Palliativ­mediziner verzichten auf Lebens­verlängerung um jeden Preis

Montag, 6. September 2010

Bochum – Um sterbenden Patienten Schmerzen zu ersparen, nehmen Palliativmediziner häufig den früheren Tod des Patienten in Kauf. Das hat eine Umfrage der Ruhr-Universität Bochum (RUB) unter Mitgliedern der Deutschen Gesellschaft für Palliativmedizin ergeben.

„Es ist bemerkenswert, dass ein Teil der befragten Ärzte eine Verkürzung des Lebens als Konsequenz ärztlichen Handelns nicht nur vorhersieht sondern beabsichtigt”, resümierte Jan Schildmann vom Institut für Medizinische Ethik der RUB.

Der Studie zufolge linderten Ärzte in 78 Prozent der 780 ausgewerteten Fälle Krankheitssymptome durch Maßnahmen, die das Leben des Patienten möglicherweise verkürzten.

In 69 Prozent der Fälle verzichteten Ärzte zudem bewusst auf medizinische Schritte, die das Leben der Patienten eventuell verlängert hätten. In zehn Fällen gaben Ärzte an, den Tod des Patienten absichtlich herbeigeführt zu haben.
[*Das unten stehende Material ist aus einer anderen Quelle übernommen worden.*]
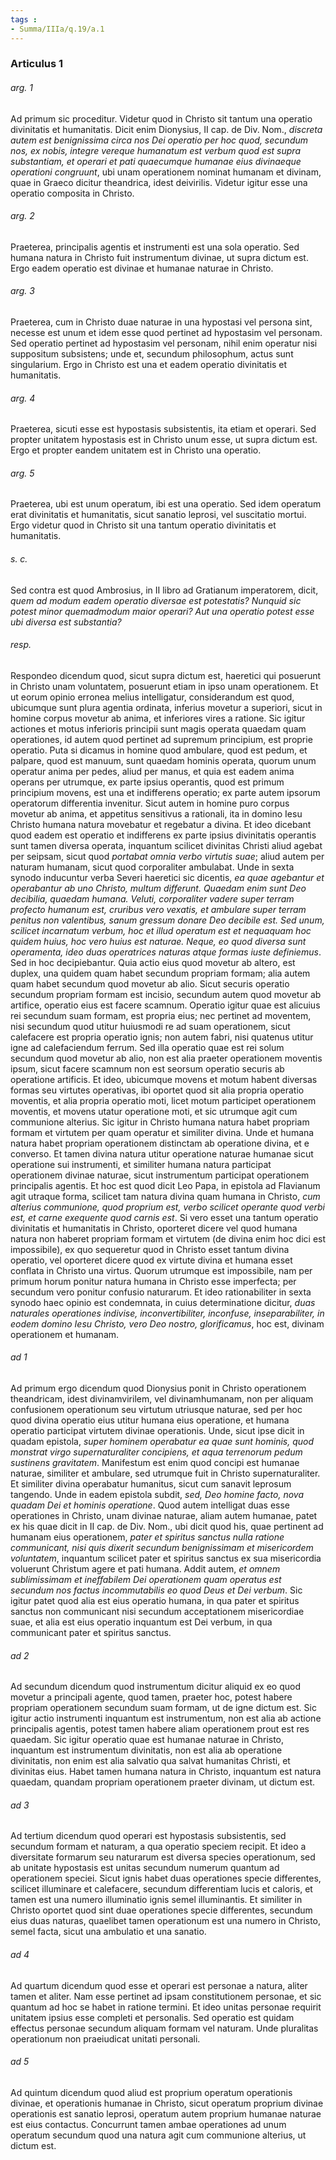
 ```yaml
---
tags : 
- Summa/IIIa/q.19/a.1
---
```


### Articulus 1

###### arg. 1
Ad primum sic proceditur. Videtur quod in Christo sit tantum una operatio divinitatis et humanitatis. Dicit enim Dionysius, II cap. de Div. Nom., *discreta autem est benignissima circa nos Dei operatio per hoc quod, secundum nos, ex nobis, integre vereque humanatum est verbum quod est supra substantiam, et operari et pati quaecumque humanae eius divinaeque operationi congruunt*, ubi unam operationem nominat humanam et divinam, quae in Graeco dicitur theandrica, idest deivirilis. Videtur igitur esse una operatio composita in Christo.

###### arg. 2
Praeterea, principalis agentis et instrumenti est una sola operatio. Sed humana natura in Christo fuit instrumentum divinae, ut supra dictum est. Ergo eadem operatio est divinae et humanae naturae in Christo.

###### arg. 3
Praeterea, cum in Christo duae naturae in una hypostasi vel persona sint, necesse est unum et idem esse quod pertinet ad hypostasim vel personam. Sed operatio pertinet ad hypostasim vel personam, nihil enim operatur nisi suppositum subsistens; unde et, secundum philosophum, actus sunt singularium. Ergo in Christo est una et eadem operatio divinitatis et humanitatis.

###### arg. 4
Praeterea, sicuti esse est hypostasis subsistentis, ita etiam et operari. Sed propter unitatem hypostasis est in Christo unum esse, ut supra dictum est. Ergo et propter eandem unitatem est in Christo una operatio.

###### arg. 5
Praeterea, ubi est unum operatum, ibi est una operatio. Sed idem operatum erat divinitatis et humanitatis, sicut sanatio leprosi, vel suscitatio mortui. Ergo videtur quod in Christo sit una tantum operatio divinitatis et humanitatis.

###### s. c.
Sed contra est quod Ambrosius, in II libro ad Gratianum imperatorem, dicit, *quem ad modum eadem operatio diversae est potestatis? Nunquid sic potest minor quemadmodum maior operari? Aut una operatio potest esse ubi diversa est substantia?*

###### resp.
Respondeo dicendum quod, sicut supra dictum est, haeretici qui posuerunt in Christo unam voluntatem, posuerunt etiam in ipso unam operationem. Et ut eorum opinio erronea melius intelligatur, considerandum est quod, ubicumque sunt plura agentia ordinata, inferius movetur a superiori, sicut in homine corpus movetur ab anima, et inferiores vires a ratione. Sic igitur actiones et motus inferioris principii sunt magis operata quaedam quam operationes, id autem quod pertinet ad supremum principium, est proprie operatio. Puta si dicamus in homine quod ambulare, quod est pedum, et palpare, quod est manuum, sunt quaedam hominis operata, quorum unum operatur anima per pedes, aliud per manus, et quia est eadem anima operans per utrumque, ex parte ipsius operantis, quod est primum principium movens, est una et indifferens operatio; ex parte autem ipsorum operatorum differentia invenitur. Sicut autem in homine puro corpus movetur ab anima, et appetitus sensitivus a rationali, ita in domino Iesu Christo humana natura movebatur et regebatur a divina. Et ideo dicebant quod eadem est operatio et indifferens ex parte ipsius divinitatis operantis sunt tamen diversa operata, inquantum scilicet divinitas Christi aliud agebat per seipsam, sicut quod *portabat omnia verbo virtutis suae*; aliud autem per naturam humanam, sicut quod corporaliter ambulabat. Unde in sexta synodo inducuntur verba Severi haeretici sic dicentis, *ea quae agebantur et operabantur ab uno Christo, multum differunt. Quaedam enim sunt Deo decibilia, quaedam humana. Veluti, corporaliter vadere super terram profecto humanum est, cruribus vero vexatis, et ambulare super terram penitus non valentibus, sanum gressum donare Deo decibile est. Sed unum, scilicet incarnatum verbum, hoc et illud operatum est et nequaquam hoc quidem huius, hoc vero huius est naturae. Neque, eo quod diversa sunt operamenta, ideo duas operatrices naturas atque formas iuste definiemus*. Sed in hoc decipiebantur. Quia actio eius quod movetur ab altero, est duplex, una quidem quam habet secundum propriam formam; alia autem quam habet secundum quod movetur ab alio. Sicut securis operatio secundum propriam formam est incisio, secundum autem quod movetur ab artifice, operatio eius est facere scamnum. Operatio igitur quae est alicuius rei secundum suam formam, est propria eius; nec pertinet ad moventem, nisi secundum quod utitur huiusmodi re ad suam operationem, sicut calefacere est propria operatio ignis; non autem fabri, nisi quatenus utitur igne ad calefaciendum ferrum. Sed illa operatio quae est rei solum secundum quod movetur ab alio, non est alia praeter operationem moventis ipsum, sicut facere scamnum non est seorsum operatio securis ab operatione artificis. Et ideo, ubicumque movens et motum habent diversas formas seu virtutes operativas, ibi oportet quod sit alia propria operatio moventis, et alia propria operatio moti, licet motum participet operationem moventis, et movens utatur operatione moti, et sic utrumque agit cum communione alterius. Sic igitur in Christo humana natura habet propriam formam et virtutem per quam operatur et similiter divina. Unde et humana natura habet propriam operationem distinctam ab operatione divina, et e converso. Et tamen divina natura utitur operatione naturae humanae sicut operatione sui instrumenti, et similiter humana natura participat operationem divinae naturae, sicut instrumentum participat operationem principalis agentis. Et hoc est quod dicit Leo Papa, in epistola ad Flavianum agit utraque forma, scilicet tam natura divina quam humana in Christo, *cum alterius communione, quod proprium est, verbo scilicet operante quod verbi est, et carne exequente quod carnis est*. Si vero esset una tantum operatio divinitatis et humanitatis in Christo, oporteret dicere vel quod humana natura non haberet propriam formam et virtutem (de divina enim hoc dici est impossibile), ex quo sequeretur quod in Christo esset tantum divina operatio, vel oporteret dicere quod ex virtute divina et humana esset conflata in Christo una virtus. Quorum utrumque est impossibile, nam per primum horum ponitur natura humana in Christo esse imperfecta; per secundum vero ponitur confusio naturarum. Et ideo rationabiliter in sexta synodo haec opinio est condemnata, in cuius determinatione dicitur, *duas naturales operationes indivise, inconvertibiliter, inconfuse, inseparabiliter, in eodem domino Iesu Christo, vero Deo nostro, glorificamus*, hoc est, divinam operationem et humanam.

###### ad 1
Ad primum ergo dicendum quod Dionysius ponit in Christo operationem theandricam, idest divinamvirilem, vel divinamhumanam, non per aliquam confusionem operationum seu virtutum utriusque naturae, sed per hoc quod divina operatio eius utitur humana eius operatione, et humana operatio participat virtutem divinae operationis. Unde, sicut ipse dicit in quadam epistola, *super hominem operabatur ea quae sunt hominis, quod monstrat virgo supernaturaliter concipiens, et aqua terrenorum pedum sustinens gravitatem*. Manifestum est enim quod concipi est humanae naturae, similiter et ambulare, sed utrumque fuit in Christo supernaturaliter. Et similiter divina operabatur humanitus, sicut cum sanavit leprosum tangendo. Unde in eadem epistola subdit, *sed, Deo homine facto, nova quadam Dei et hominis operatione*. Quod autem intelligat duas esse operationes in Christo, unam divinae naturae, aliam autem humanae, patet ex his quae dicit in II cap. de Div. Nom., ubi dicit quod his, quae pertinent ad humanam eius operationem, *pater et spiritus sanctus nulla ratione communicant, nisi quis dixerit secundum benignissimam et misericordem voluntatem*, inquantum scilicet pater et spiritus sanctus ex sua misericordia voluerunt Christum agere et pati humana. Addit autem, *et omnem sublimissimam et ineffabilem Dei operationem quam operatus est secundum nos factus incommutabilis eo quod Deus et Dei verbum*. Sic igitur patet quod alia est eius operatio humana, in qua pater et spiritus sanctus non communicant nisi secundum acceptationem misericordiae suae, et alia est eius operatio inquantum est Dei verbum, in qua communicant pater et spiritus sanctus.

###### ad 2
Ad secundum dicendum quod instrumentum dicitur aliquid ex eo quod movetur a principali agente, quod tamen, praeter hoc, potest habere propriam operationem secundum suam formam, ut de igne dictum est. Sic igitur actio instrumenti inquantum est instrumentum, non est alia ab actione principalis agentis, potest tamen habere aliam operationem prout est res quaedam. Sic igitur operatio quae est humanae naturae in Christo, inquantum est instrumentum divinitatis, non est alia ab operatione divinitatis, non enim est alia salvatio qua salvat humanitas Christi, et divinitas eius. Habet tamen humana natura in Christo, inquantum est natura quaedam, quandam propriam operationem praeter divinam, ut dictum est.

###### ad 3
Ad tertium dicendum quod operari est hypostasis subsistentis, sed secundum formam et naturam, a qua operatio speciem recipit. Et ideo a diversitate formarum seu naturarum est diversa species operationum, sed ab unitate hypostasis est unitas secundum numerum quantum ad operationem speciei. Sicut ignis habet duas operationes specie differentes, scilicet illuminare et calefacere, secundum differentiam lucis et caloris, et tamen est una numero illuminatio ignis semel illuminantis. Et similiter in Christo oportet quod sint duae operationes specie differentes, secundum eius duas naturas, quaelibet tamen operationum est una numero in Christo, semel facta, sicut una ambulatio et una sanatio.

###### ad 4
Ad quartum dicendum quod esse et operari est personae a natura, aliter tamen et aliter. Nam esse pertinet ad ipsam constitutionem personae, et sic quantum ad hoc se habet in ratione termini. Et ideo unitas personae requirit unitatem ipsius esse completi et personalis. Sed operatio est quidam effectus personae secundum aliquam formam vel naturam. Unde pluralitas operationum non praeiudicat unitati personali.

###### ad 5
Ad quintum dicendum quod aliud est proprium operatum operationis divinae, et operationis humanae in Christo, sicut operatum proprium divinae operationis est sanatio leprosi, operatum autem proprium humanae naturae est eius contactus. Concurrunt tamen ambae operationes ad unum operatum secundum quod una natura agit cum communione alterius, ut dictum est.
In 47 Fällen wurden die Patienten nicht über eine mögliche Lebensverkürzung informiert, obgleich sie zum Zeitpunkt der Entscheidung als selbstbestimmungsfähig eingeschätzt wurden. Laut Studie gaben die Ärzte an, das „beste Interesse des Patienten“ beziehungsweise „die Vermeidung eines möglichen Schadens“ als Gründe für ein solches Vorgehen an.

Die Deutsche Hospiz Stiftung bezeichnete die Ergebnisse der Studie als alarmierend. Es bedeute eine „große Gefahr für alle Schwerstkranken“, wenn selbst speziell ausgebildete Palliativmediziner den Patientenwillen derart missachteten.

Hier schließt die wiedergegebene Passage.